K: With permission though, but the time is happening in the episode, it was expressly, like they actually made it a point to make that very explicit.
E: But do you think that people will still get the message that it is the disabled person talking.
K: I do, I will say that you do need in this particular instance, and in this particular instance only to be a little bit more optimistic, and only because
when you’re speaking a foreign language and you have an interpreter, which I mean, it’s analogous to this. It’s common knowledge to say exactly what’s being said, and not to paraphrase. I think that isn’t going to go over any as many people’s heads you think, even if it’s not a foreign language, it’s just the fact that they’re using another way to communicate.
E: Actually, you make a point now that I think about it because I’m imagining, and I can’t think of a specific example, but all the movies and TV shows that
do a bit where … Oh, perfect one, My big fat Greek wedding. So, in My big fat Greek wedding, Ian who is not Greek but it’s marrying into a Greek family is told what to say, and he’s told what it means in Greek, but he’s being lied to. He says something and it turns out to be completely the wrong thing. I guess it’s sort of analogous to that like, where miscommunication is used for humor or language differences are used for humor, or when someone’s interpreting for someone in a movie and the person is saying in one language, “I hate this person and they’re terrible, they suck.” And then the interpreter goes, “Oh, they really like you”.
K: Well, they made that joke actually. They did that exact joke in the episode. But I think your point is it’s important to realize for the viewers that it is in
fact the joke and that’s not exactly how you should behave if you are in the situation, where if you’re in that situation, real life where you’re faced with somebody who’s using a speech interpreter or whatever the proper wording for that is.
E: I mean that’s going to be my biggest concern throughout, but also I’m coming at this from my activist lens. I mean, should I just be relaxing and
looking at this as entertainment?
K: A little bit, I think, but I also think … That’s a very good question. Yes. I would say yes, but I think that if you’re going to wear your quote unquote
activist hat that it’s important that the show does all it can to make things as correct as possible, and right now with one episode they’ve done that. But like you keep mentioning like it’s only been one so far and see where it goes. I think that if you’re going to wear your activist’s hat, it’s also important to recognize the fact that it’s a miracle this show even got green light in and put on TV in the first place.

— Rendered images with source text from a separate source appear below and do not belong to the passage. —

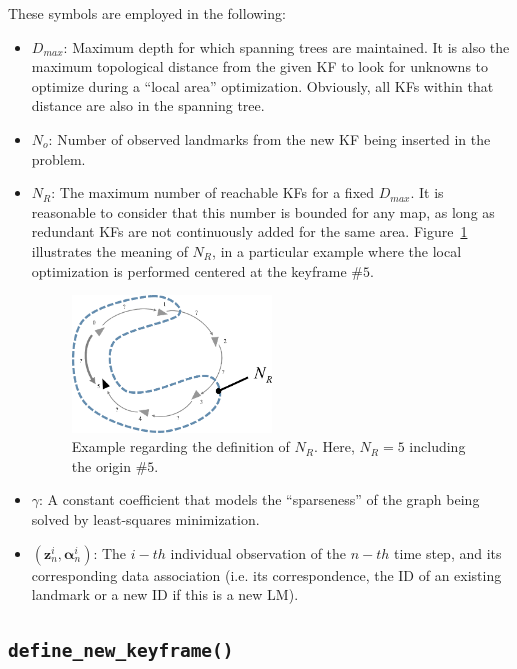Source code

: \documentclass[a4paper,11pt]{article}
\begin{document}
These symbols are employed in the following:

\begin{itemize}
\item{$D_{max}$: Maximum depth for which spanning trees are maintained. It is also the maximum topological distance 
   from the given KF to look for unknowns to optimize during a ``local area'' optimization. Obviously, all KFs within 
   that distance are also in the spanning tree.}
\item{$N_o$: Number of observed landmarks from the new KF being inserted in the problem.}
\item{$N_R$: The maximum number of reachable KFs for a fixed $D_{max}$. It is reasonable to consider that this number 
is bounded for any map, as long as redundant KFs are not continuously added for the same area. 
Figure~\ref{fig:Nr} illustrates the meaning of $N_R$, in a particular example where the local optimization is performed
centered at the keyframe $\#5$.
\begin{figure}[h!]
\centering
\includegraphics[width=0.5\textwidth]{imgs/Nr.pdf} 
\caption{Example regarding the definition of $N_R$. Here, $N_R=5$ including the origin $\#5$.}
\label{fig:Nr}
\end{figure}
}
\item{$\gamma$: A constant coefficient that models the ``sparseness'' of the graph being solved by least-squares minimization.}
\item{$(\mathbf{z}_n^i,\mathbf{\alpha}_n^i)$: The $i-th$ individual observation of the $n-th$ time step, and 
  its corresponding data association (i.e. its correspondence, the ID of an existing landmark or a new ID if this 
  is a new LM).}
\end{itemize}


\newpage
\subsection{\texttt{define\_new\_keyframe()}}
\label{sect:code:define_new_keyframe}
\end{document}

E: Well, that’s a big thing, right, because representation of disability is so limited. I mean another show that I think tried to do this in many ways, in a
longer form because it was an hour long show instead of a sitcom was
Switched at Birth.
K: I’ve never watched it, but apparently it’s a popular in our world.
E: Yeah, really good. I mean popular among a lot of people I know who have no connection whatsoever with disability. I think I appreciated Switched at
Birth, because it was like a soap opera with educational moments. I kind of want this to be a comedy with educational moments. I hope it doesn’t turn into like trying to be overly educational about disability etiquette, if you want to call it that, to the point where it loses the audience who needs to understand these things the most.
K: I agree with you, because I would find that even as a disabled person, entirely boring if that’s all it became.
E: You don’t want anything to be preachy. Any representation of disability in the media, or as can be said for any representation of disability in the media,
you walk a fine line or wheel a fine line, or.
K: I don’t think you do either. I think you tow them.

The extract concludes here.